Tribunal Administratif de Rennes — Décision N° TA35-2200169

mercredi 29 mars 2023

JuridictionTribunal Administratif de Rennes
SectionTribunal Administratif de Rennes
N° DossierTA35-2200169
TypeDécision
RecoursPlein contentieux
PublicationD
FormationVice-président Contentieux sociaux
Avocat requérantMOUTOUSSAMY

Texte intégral

Vu la procédure suivante :

Par une requête et un mémoire, enregistrés les 10 janvier 2022 et 25 janvier 2023, M. E C, représenté par Me Moutoussamy, demande au tribunal :

1°) d'annuler l'avis des sommes à payer émis le 16 septembre 2021 par le département du Finistère pour le recouvrement d'une créance de revenu de solidarité active (RSA) d'un montant de 10 706,73 euros pour la période comprise entre le 1er avril 2017 et le 28 février 2019 ;

2°) d'annuler la décision du 3 février 2022 par laquelle le président du conseil départemental du Finistère a rejeté son recours introduit à l'encontre de cette créance ;

3°) de prononcer la décharge de payer cette créance ;

4°) d'enjoindre au département du Finistère de lui restituer, dans un délai de deux mois, les sommes prélevées sur ses prestations au titre de cette créance ;

5°) de mettre à la charge du département du Finistère la somme de 1 224 euros au titre de l'article L. 761-1 du code de justice administrative.

Il soutient que :

- les conclusions tendant à l'annulation d'un avis des sommes à payer, dernier acte de liquidation de l'ordonnateur, sont bien de la compétence de la juridiction administrative ;

- cet avis n'est pas signé ; son bordereau quant à lui n'a pas été signé par l'agent et ne comporte pas les mentions des nom, prénom et qualité en méconnaissance de l'article

L. 1617-5-4 du code général des collectivités locales ;

- cet avis ne précise pas les bases de liquidation de la créance, lesquelles ne lui ont de surcroît pas été précédemment adressées, ni les modalités de cette liquidation ;

- l'administration prétend à tort à l'existence d'un concubinage non déclaré alors qu'il n'existe pas de propriété commune (mobilière ou immobilière), de compte joint, de partage de ressources (hormis des frais communs de colocation), d'enfant en commun ni de notoriété de concubinage ;

- malgré sa demande, le dossier utilisé par le département pour la régularisation de ses droits ne lui a pas été communiqué le privant d'un droit à un recours effectif et du droit à une procédure contradictoire.

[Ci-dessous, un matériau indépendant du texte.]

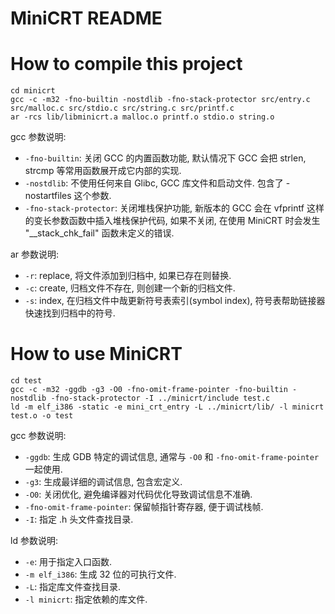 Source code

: # MiniCRT README

# How to compile this project

```shell
cd minicrt
gcc -c -m32 -fno-builtin -nostdlib -fno-stack-protector src/entry.c src/malloc.c src/stdio.c src/string.c src/printf.c
ar -rcs lib/libminicrt.a malloc.o printf.o stdio.o string.o
```
gcc 参数说明: 

- `-fno-builtin`: 关闭 GCC 的内置函数功能, 默认情况下 GCC 会把 strlen, strcmp 等常用函数展开成它内部的实现.
- `-nostdlib`: 不使用任何来自 Glibc, GCC 库文件和启动文件. 包含了 -nostartfiles 这个参数.
- `-fno-stack-protector`: 关闭堆栈保护功能, 新版本的 GCC 会在 vfprintf 这样的变长参数函数中插入堆栈保护代码, 如果不关闭, 在使用 MiniCRT 时会发生 "__stack_chk_fail" 函数未定义的错误.

ar 参数说明: 

- `-r`: replace, 将文件添加到归档中, 如果已存在则替换.
- `-c`: create, 归档文件不存在, 则创建一个新的归档文件.
- `-s`: index, 在归档文件中哉更新符号表索引(symbol index), 符号表帮助链接器快速找到归档中的符号.

# How to use MiniCRT

```shell
cd test
gcc -c -m32 -ggdb -g3 -O0 -fno-omit-frame-pointer -fno-builtin -nostdlib -fno-stack-protector -I ../minicrt/include test.c
ld -m elf_i386 -static -e mini_crt_entry -L ../minicrt/lib/ -l minicrt test.o -o test
```

gcc 参数说明: 

- `-ggdb`: 生成 GDB 特定的调试信息, 通常与 `-O0` 和 `-fno-omit-frame-pointer` 一起使用.
- `-g3`: 生成最详细的调试信息, 包含宏定义.
- `-O0`: 关闭优化, 避免编译器对代码优化导致调试信息不准确.
- `-fno-omit-frame-pointer`: 保留帧指针寄存器, 便于调试栈帧.
- `-I`: 指定 .h 头文件查找目录.

ld 参数说明: 

- `-e`: 用于指定入口函数.
- `-m elf_i386`: 生成 32 位的可执行文件.
- `-L`: 指定库文件查找目录.
- `-l minicrt`: 指定依赖的库文件.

Par deux mémoires en défense, enregistrés les 23 mars 2022 et 13 février 2023, le président du conseil départemental du Finistère conclut au rejet de la requête.

Il soutient que :

- le tribunal n'est pas compétent pour connaitre de conclusions tendant à l'annulation de l'avis des sommes à payer en litige dès lors que l'ensemble du contentieux du recouvrement des créances non fiscales des collectivités territoriales est de la compétence du juge de l'exécution en application de l'article L. 1617-5 du code général des collectivités territoriales et ainsi qu'en a jugé le tribunal des conflits dans une décision du 14 juin 2021 ;

- les conclusions dirigées contre le bien-fondé de l'indu en litige sont elles aussi irrecevables dès lors que la requête a été enregistrée avant que le recours préalable du requérant en date du 3 décembre 2021 soit régulièrement rejeté par la décision du 3 février 2022, laquelle n'est de surcroît pas produite par M. C ;

- le requérant est forclos à contester le bien-fondé de l'indu mis à sa charge ;

- les moyens de la requête ne sont pas fondés.

Vu les autres pièces du dossier.

Vu :

- le code civil ;

- le code de l'action sociale et des familles ;

- le code général des collectivités territoriales ;

- le code de la sécurité sociale ;

- le livre des procédures fiscales ;

- le décret n°2012-1246 du 7 novembre 2012 ;

- l'arrêté du 27 juin 2007 portant application de l'article D. 1617-23 du code général des collectivités territoriales relatif à la dématérialisation des opérations en comptabilité publique ;

- le code de justice administrative.

Le président du tribunal a désigné M. Descombes, président, en application de l'article R. 222-13 du code de justice administrative.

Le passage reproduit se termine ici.